Hopping for tranquility
How can a few thousand people hopping like frogs bring peace and prosperity to the world? Washingtonians had the chance to find out when a team of “yogic flyers” showed off their art, first at an athletic competition and later outside the World Bank and on Capitol Hill. Hopping is the first yogic stage (hovering and flying will follow one day, maybe). The winning hoppers, their legs and arms folded, bounced happily and effortlessly along a foam-rubber hurdle course, the champions rising 67.5 cm for the high jump, clearing 150 cm for the long jump. Do not' dismiss this as a gymnastic display: it is the outward and visible sign of an intense form of transcendental meditation, of mind and body coordination, as taught by Maharishi Mahesh Yogi. And the aim is not self-improvement but world peace, no less. The enlightenment that comes to an individual through medita-
tion can, teaches the maharishi, be radiated outwards to ease the stress and violence of the collective consciousness.

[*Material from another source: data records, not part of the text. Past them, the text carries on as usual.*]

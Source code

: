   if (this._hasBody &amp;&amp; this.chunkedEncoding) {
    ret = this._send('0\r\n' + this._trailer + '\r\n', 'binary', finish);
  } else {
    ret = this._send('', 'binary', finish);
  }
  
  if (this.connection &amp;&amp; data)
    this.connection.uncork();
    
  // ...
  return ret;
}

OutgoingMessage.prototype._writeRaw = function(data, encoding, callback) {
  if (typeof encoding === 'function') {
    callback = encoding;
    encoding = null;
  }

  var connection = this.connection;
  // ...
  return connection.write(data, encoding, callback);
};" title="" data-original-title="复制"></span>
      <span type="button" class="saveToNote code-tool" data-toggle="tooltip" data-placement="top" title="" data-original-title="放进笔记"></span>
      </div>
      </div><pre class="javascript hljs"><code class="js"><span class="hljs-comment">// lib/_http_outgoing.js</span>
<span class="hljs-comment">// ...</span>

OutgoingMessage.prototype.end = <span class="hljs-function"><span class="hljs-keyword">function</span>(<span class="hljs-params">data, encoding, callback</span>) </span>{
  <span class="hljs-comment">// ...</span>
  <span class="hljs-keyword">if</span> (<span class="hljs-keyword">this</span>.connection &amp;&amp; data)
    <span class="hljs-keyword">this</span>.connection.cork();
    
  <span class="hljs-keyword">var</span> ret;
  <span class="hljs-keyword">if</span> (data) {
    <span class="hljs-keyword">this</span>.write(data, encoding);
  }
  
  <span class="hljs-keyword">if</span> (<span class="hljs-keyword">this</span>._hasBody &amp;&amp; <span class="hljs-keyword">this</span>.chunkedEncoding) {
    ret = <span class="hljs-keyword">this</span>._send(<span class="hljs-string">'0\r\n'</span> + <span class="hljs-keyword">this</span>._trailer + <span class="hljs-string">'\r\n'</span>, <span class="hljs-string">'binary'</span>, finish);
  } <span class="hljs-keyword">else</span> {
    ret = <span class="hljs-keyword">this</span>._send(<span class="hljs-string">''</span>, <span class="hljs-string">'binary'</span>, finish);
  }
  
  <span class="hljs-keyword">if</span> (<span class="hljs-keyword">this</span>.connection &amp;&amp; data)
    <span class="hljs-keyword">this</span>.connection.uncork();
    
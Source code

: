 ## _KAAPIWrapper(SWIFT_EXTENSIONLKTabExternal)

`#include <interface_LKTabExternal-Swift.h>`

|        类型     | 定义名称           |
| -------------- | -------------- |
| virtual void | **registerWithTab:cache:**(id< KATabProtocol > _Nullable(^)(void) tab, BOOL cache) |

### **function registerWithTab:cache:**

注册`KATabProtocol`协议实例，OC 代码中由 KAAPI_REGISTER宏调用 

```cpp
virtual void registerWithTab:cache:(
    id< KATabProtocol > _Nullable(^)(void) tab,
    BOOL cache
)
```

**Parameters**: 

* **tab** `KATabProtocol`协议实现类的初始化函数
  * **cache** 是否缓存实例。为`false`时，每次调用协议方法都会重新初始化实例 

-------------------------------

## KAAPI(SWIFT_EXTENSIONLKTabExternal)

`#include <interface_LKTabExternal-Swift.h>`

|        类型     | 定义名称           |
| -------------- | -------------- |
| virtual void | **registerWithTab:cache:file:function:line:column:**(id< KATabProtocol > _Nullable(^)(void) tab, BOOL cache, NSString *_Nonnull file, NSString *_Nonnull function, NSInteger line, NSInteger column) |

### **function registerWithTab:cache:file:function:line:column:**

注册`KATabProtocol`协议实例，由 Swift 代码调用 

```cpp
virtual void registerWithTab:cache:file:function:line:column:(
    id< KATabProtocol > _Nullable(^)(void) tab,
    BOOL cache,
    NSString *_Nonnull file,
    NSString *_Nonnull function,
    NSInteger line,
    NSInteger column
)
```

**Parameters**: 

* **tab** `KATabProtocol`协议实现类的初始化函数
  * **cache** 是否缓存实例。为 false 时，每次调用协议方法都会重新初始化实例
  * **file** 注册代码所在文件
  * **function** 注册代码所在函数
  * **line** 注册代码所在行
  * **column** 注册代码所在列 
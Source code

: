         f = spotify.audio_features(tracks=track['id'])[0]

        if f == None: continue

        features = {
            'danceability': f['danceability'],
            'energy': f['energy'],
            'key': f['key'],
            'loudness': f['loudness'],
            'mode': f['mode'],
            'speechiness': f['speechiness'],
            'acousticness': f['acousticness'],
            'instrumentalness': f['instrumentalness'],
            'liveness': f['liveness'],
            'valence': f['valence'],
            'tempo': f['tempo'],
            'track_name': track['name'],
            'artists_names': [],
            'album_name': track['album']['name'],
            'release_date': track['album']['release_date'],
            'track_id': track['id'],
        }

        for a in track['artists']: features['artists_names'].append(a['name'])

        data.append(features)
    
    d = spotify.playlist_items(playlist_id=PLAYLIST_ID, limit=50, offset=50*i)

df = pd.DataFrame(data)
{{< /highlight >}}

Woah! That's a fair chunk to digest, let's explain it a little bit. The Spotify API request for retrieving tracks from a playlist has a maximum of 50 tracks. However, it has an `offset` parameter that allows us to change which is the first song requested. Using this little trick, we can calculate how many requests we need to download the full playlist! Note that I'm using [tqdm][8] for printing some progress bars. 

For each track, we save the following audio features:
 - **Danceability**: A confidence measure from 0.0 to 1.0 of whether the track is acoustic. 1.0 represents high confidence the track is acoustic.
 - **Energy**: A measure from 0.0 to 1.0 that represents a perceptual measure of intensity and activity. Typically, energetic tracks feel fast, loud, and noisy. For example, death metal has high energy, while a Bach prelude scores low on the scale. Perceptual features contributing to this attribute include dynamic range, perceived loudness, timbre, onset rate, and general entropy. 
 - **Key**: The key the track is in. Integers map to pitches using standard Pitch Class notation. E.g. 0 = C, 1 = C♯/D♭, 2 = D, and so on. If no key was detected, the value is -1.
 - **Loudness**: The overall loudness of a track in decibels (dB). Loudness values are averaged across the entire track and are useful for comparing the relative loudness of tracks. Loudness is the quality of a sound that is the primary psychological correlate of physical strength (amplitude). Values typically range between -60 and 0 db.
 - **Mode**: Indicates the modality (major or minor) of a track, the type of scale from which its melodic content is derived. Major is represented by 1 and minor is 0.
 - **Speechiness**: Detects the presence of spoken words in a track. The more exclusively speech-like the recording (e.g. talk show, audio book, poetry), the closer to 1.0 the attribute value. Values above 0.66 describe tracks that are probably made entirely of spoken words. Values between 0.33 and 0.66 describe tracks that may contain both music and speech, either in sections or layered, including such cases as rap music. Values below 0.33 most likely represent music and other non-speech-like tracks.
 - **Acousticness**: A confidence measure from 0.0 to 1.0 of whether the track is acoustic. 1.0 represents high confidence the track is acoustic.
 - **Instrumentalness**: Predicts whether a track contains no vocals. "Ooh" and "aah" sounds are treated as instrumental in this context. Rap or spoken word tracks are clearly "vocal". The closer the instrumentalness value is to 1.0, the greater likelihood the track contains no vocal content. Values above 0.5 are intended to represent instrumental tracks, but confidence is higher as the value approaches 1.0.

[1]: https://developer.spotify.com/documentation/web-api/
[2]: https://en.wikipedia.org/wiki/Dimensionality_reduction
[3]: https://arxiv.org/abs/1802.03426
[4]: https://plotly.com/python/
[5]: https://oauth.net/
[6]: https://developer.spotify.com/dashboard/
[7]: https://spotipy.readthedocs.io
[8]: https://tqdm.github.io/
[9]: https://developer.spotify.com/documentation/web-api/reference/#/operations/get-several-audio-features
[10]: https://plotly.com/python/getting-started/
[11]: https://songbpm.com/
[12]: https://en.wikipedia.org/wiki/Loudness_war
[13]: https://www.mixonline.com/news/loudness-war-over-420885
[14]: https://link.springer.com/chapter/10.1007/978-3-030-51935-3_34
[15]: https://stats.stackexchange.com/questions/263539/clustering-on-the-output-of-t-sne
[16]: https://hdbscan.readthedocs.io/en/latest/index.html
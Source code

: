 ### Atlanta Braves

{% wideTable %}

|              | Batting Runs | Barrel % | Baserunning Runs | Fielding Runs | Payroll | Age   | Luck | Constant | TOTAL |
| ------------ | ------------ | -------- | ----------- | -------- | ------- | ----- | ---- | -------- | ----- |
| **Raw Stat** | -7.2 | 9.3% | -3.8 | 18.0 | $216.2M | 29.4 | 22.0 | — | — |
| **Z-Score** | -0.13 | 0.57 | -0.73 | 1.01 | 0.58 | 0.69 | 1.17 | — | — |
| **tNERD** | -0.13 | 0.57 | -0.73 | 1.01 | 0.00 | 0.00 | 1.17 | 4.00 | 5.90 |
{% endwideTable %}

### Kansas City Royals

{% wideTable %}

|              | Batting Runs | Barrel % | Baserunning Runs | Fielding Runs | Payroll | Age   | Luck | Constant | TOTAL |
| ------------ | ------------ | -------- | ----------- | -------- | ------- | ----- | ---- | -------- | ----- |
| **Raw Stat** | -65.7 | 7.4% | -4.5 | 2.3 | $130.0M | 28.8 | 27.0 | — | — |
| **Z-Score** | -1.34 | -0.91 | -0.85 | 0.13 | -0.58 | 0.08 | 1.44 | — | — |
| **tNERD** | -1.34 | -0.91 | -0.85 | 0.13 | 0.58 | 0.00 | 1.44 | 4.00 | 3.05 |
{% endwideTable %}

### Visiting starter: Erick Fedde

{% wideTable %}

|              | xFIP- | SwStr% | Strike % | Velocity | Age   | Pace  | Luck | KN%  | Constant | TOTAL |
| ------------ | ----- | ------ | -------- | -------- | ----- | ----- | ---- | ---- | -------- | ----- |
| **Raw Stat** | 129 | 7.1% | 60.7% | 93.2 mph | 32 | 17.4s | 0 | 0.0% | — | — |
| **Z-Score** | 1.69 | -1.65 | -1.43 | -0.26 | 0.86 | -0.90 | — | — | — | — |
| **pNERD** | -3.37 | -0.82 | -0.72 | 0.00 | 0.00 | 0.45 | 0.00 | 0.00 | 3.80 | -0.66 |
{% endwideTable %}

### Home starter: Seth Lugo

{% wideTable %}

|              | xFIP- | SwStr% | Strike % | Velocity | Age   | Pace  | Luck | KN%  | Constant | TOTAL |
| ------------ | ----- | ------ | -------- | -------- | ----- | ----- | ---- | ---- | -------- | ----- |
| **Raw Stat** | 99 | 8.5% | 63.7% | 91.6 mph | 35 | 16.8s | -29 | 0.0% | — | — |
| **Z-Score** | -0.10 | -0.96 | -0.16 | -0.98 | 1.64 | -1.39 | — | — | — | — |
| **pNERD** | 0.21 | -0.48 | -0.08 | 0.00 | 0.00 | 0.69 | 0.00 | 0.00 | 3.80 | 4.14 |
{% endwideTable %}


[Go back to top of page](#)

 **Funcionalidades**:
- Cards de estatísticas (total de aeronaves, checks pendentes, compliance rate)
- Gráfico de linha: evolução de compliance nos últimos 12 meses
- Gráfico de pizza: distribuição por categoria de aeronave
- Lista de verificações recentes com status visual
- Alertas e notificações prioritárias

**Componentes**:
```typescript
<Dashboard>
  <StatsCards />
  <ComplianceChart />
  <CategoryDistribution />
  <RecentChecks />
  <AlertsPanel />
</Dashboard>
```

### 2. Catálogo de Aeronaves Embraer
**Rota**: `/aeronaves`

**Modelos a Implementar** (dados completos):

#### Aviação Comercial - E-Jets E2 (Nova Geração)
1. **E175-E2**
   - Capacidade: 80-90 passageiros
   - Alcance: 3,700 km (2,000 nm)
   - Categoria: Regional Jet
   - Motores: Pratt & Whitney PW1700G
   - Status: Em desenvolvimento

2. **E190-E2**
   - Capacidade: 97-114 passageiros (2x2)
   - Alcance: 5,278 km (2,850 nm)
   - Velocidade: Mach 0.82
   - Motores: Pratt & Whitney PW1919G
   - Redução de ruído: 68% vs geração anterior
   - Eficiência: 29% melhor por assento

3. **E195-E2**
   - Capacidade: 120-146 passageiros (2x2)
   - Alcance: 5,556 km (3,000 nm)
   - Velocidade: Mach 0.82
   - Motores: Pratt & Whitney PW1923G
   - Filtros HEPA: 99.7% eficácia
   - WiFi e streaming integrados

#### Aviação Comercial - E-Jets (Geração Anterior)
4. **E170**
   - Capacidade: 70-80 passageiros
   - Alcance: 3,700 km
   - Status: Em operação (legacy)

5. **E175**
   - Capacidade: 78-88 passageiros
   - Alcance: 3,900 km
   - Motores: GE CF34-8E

He and his disciples have gathered evidence and explain it by the laws of nature and of physics, to show that when a few meditators are gathered together, the quality of life — measured by such variables as crime, jobs, infant mortality, car accidents, divorce, drinking and smoking — improves, at least for a bit, at least in the vicinity. Why stop there if the effect could be permanent and worldwide? Maharishi Mahesh Yogi calculated that one meditator can affect 99 non-meditators. But with a world population of 5 billion, that would still need 50 million meditators. So he recalculated and discovered that if the meditation were sufficiently pure and concentrated (including yogic flying), all that was needed was the square root of 1 per cent, or a reasonable 7000 (10,000 to be on the safe side). It
is best — amplifying the waves of creativity, coherence and orderliness — if all 10,000 meditate, and fly, together in the same place at the same time.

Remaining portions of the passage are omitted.